Avesso a qualquer tipo de manifestação espontânea, o regime chinês ainda está aprendendo a lidar com a dinâmica própria dos protestos nacionalistas, seja em passeatas ou nos microblogs. Não se trata apenas de uma parcela da população que defende uma atitude mais agressiva do governo na esfera internacional. O principal desafio consiste em dar voz a grupos sociais que desejam participar do processo político, influenciando-o.
Eric Vanden Bussche é especialista em China moderna e contemporânea da Universidade Stanford (EUA). Possui mais de uma década de experiência na China. Foi professor visitante de relações Brasil-China na Universidade de Pequim e pesquisador do Instituto de História Moderna da Academia Sinica, em Taiwan. Suas áreas de pesquisa incluem nacionalismo, questões étnicas e delimitação de fronteiras da China.
*A partir desta sexta-feira, Eric Vanden Bussche passa escrever semanalmente para o blog.
O endurecimento político interno na China é atribuído por jornalista econômico norte-americano do jornal Asian Times (onde está, agora, o jornalista brasileiro Pepe Escobar), à classe rica ascendente, que deseja estabilizar a atual estrutura de poder. Para ele, os militares não influenciam o governo, como na Coreia do Norte. A nova situação mundial, depois da crise econômica de 2008, ainda não resolvida, agravada pela crise europeia, está ainda indefinida, mas acredito na força da população chinesa (que até o poder central tem respeitado).
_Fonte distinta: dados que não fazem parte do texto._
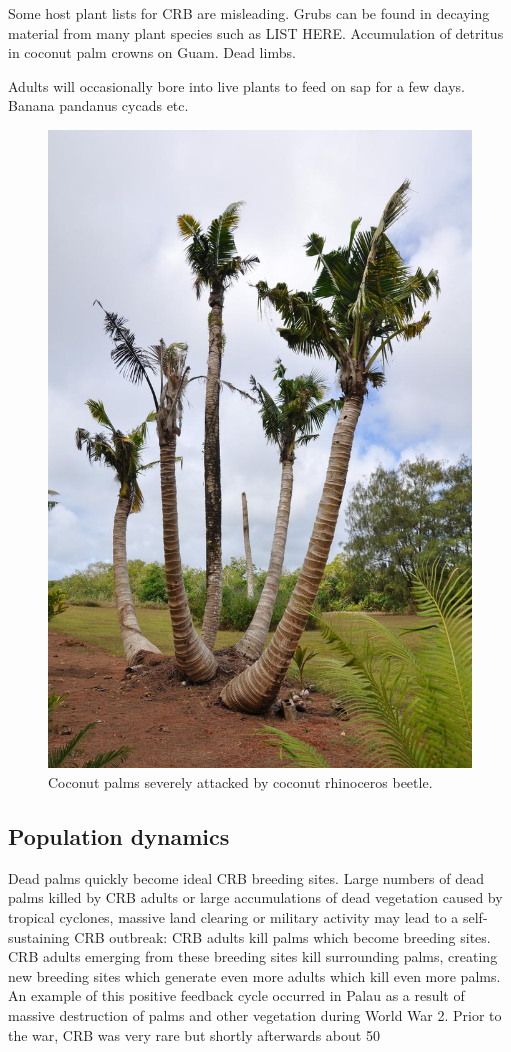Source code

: \documentclass[twocolumn,letterpaper]{scrartcl}
\begin{document}
Some host plant lists for CRB are misleading. Grubs can be found in decaying material from many plant species such as LIST HERE. Accumulation of detritus in coconut palm crowns on Guam. Dead limbs.

Adults will occasionally bore into live plants to feed on sap for a few days. Banana pandanus cycads etc.

\begin{figure}[h]
	\centering
	\includegraphics[width=0.8\linewidth]{images/dying_coconuts}
	\caption{Coconut palms severely attacked by coconut rhinoceros beetle.}
	\label{fig:dyingcoconuts}
\end{figure}

\subsection{Population dynamics}
Dead palms quickly become ideal CRB breeding sites. Large numbers of dead palms killed by CRB adults or  large accumulations of dead vegetation caused by tropical cyclones, massive land clearing or military activity may lead to a self-sustaining  CRB outbreak: CRB adults kill palms which become breeding sites. CRB adults emerging from these breeding sites kill surrounding palms, creating new breeding sites which generate even more adults which kill even more palms. An example of this positive feedback cycle occurred in Palau as a result of massive destruction of palms and other vegetation during World War 2. Prior to the war, CRB was very rare but shortly afterwards about 50%
\end{document}
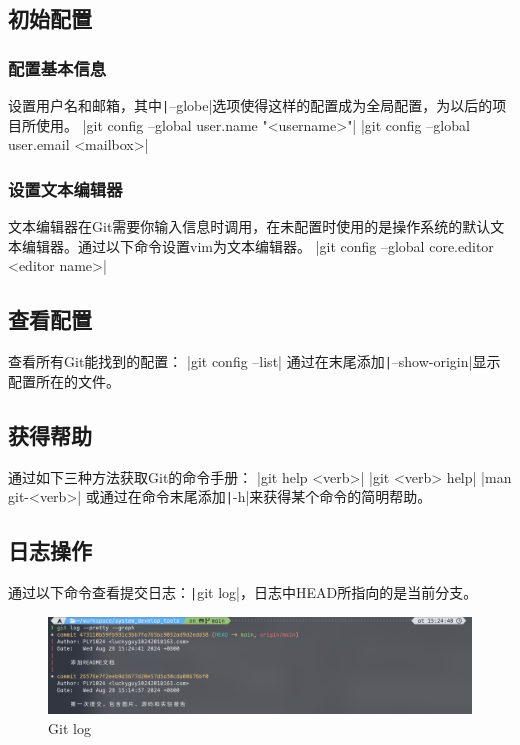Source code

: \documentclass[fontset=ubuntu]{ctexart}
\begin{document}
\subsection{初始配置}
\subsubsection{配置基本信息}
设置用户名和邮箱，其中\texttt|--globe|选项使得这样的配置成为全局配置，为以后的项目所使用。
|git config --global user.name "<username>"|
|git config --global user.email <mailbox>|

\subsubsection{设置文本编辑器}
文本编辑器在Git需要你输入信息时调用，在未配置时使用的是操作系统的默认文本编辑器。通过以下命令设置vim为文本编辑器。
|git config --global core.editor <editor name>|

\subsection{查看配置}
查看所有Git能找到的配置：
|git config --list|
通过在末尾添加\texttt|--show-origin|显示配置所在的文件。

\subsection{获得帮助}
通过如下三种方法获取Git的命令手册：
|git help <verb>|
|git <verb> help|
|man git-<verb>|
或通过在命令末尾添加\texttt|-h|来获得某个命令的简明帮助。

\subsection{日志操作}
通过以下命令查看提交日志：\texttt|git log|，日志中HEAD所指向的是当前分支。
\begin{figure}[htb]
    \centering
    \includegraphics[width=0.75\linewidth]{git_log_1.png}
    \caption{Git log}
    \label{fig:git_log_1}
\end{figure}
\end{document}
O século 21 está prometendo surpresas ainda indefinidas e que levarão tempo para mostrar sua face, porque guerra, agora, seria uma experiência ainda nunca vista em matéria de destruição. O cenário mais promissor é a China perceber que não pode se isolar do mundo e vencer suas desconfianças. Se adotar uma atitude positiva de colaboração, será força nova em substituição ao desmoralizado imperialismo norte-americano. Se quiser tornar-se hegemônica no mundo, teremos problemas de intensidade também nunca vista até agora.
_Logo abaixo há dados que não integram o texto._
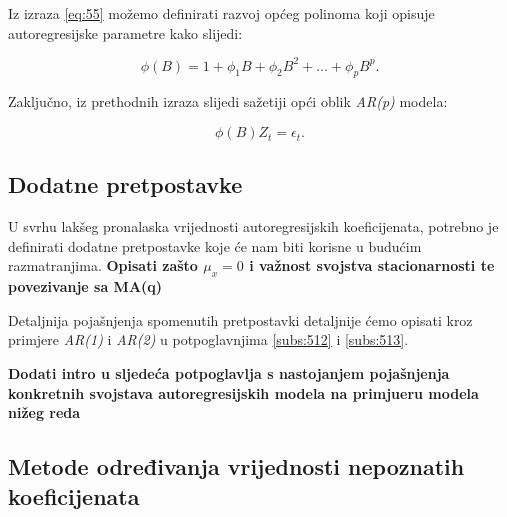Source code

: \documentclass[a4paper,12pt,oneside]{memoir}
\begin{document}
            
        
            Iz izraza \ref{eq:55} možemo definirati razvoj općeg polinoma koji opisuje autoregresijske parametre kako slijedi:

            \begin{equation}
                \phi(B)=1+\phi_1B+\phi_2B^2+\ldots+\phi_pB^p.
                \label{eq:56}
            \end{equation}

            Zaključno, iz prethodnih izraza slijedi sažetiji opći oblik \textit{AR(p)} modela:

            \begin{equation}
                \phi(B)Z_t=\epsilon_t.
                \label{eq:57}
            \end{equation}

            \subsection{Dodatne pretpostavke}
            
            U svrhu lakšeg pronalaska vrijednosti autoregresijskih koeficijenata, potrebno je definirati dodatne pretpostavke koje će nam biti korisne u budućim razmatranjima. \textbf{Opisati zašto $\mu_x=0$ i važnost svojstva stacionarnosti te povezivanje sa MA(q)}
            
            
            Detaljnija pojašnjenja spomenutih pretpostavki detaljnije ćemo opisati kroz primjere \textit{AR(1)} i \textit{AR(2)} u potpoglavnjima \ref{subs:512} i \ref{subs:513}.
            
            
            


            \textbf{Dodati intro u sljedeća potpoglavlja s nastojanjem pojašnjenja konkretnih svojstava autoregresijskih modela na primjueru modela nižeg reda}

            \subsection{Metode određivanja vrijednosti nepoznatih koeficijenata}

\end{document}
Querem protestar contra o governo japonês por ele ignorar as atrocidades cometidas contra o povo chinês, mas esses manifestantes nem devem saber que o próprio governo chinês esconde da população as atrocidades cometidas e que ainda comete contra seu próprio povo…
Exatamente William. Essas manifestacoes anti Japao sao alimentadas pelo proprio regime. Ora, quem mora na China ve toda hora na TV filmes de guerra onde eles “vencem” o Japao…
E quem controla a TV? O proprio Partido…
O maior risco para o partido eh a estagnacao economica, e nao um bando de nerds nacionalistas.